• [YOUR OBJECTIVE]:
In the entries below, count each line holding the word "name". Answer with the total alone.

Items listed in a dataset:
==*==
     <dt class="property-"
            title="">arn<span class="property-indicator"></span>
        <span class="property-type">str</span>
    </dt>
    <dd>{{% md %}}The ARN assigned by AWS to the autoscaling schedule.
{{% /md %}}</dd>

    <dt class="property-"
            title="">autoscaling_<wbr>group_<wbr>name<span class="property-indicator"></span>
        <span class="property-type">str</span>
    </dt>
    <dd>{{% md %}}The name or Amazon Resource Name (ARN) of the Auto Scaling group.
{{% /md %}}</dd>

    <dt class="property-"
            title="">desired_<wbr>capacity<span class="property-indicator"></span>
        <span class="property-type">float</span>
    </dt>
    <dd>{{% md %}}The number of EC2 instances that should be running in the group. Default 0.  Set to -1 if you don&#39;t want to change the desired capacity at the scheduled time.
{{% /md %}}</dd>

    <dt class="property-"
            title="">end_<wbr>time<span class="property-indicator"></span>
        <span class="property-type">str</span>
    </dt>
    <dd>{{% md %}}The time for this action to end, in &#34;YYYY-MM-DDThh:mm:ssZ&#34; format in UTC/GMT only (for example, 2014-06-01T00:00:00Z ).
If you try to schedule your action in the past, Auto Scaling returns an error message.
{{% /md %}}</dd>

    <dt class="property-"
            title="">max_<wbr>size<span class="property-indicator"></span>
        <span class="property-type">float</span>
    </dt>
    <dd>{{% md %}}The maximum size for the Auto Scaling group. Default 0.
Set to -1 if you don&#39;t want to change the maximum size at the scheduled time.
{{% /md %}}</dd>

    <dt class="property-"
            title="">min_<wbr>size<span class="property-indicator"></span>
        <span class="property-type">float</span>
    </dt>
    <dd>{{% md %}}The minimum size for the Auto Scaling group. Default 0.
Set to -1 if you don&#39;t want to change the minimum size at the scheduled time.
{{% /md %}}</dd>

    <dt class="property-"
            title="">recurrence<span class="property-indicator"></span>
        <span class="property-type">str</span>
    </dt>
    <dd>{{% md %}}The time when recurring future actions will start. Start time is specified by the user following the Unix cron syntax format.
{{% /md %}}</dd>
==*==
• [SOLVED EXERCISE]:
2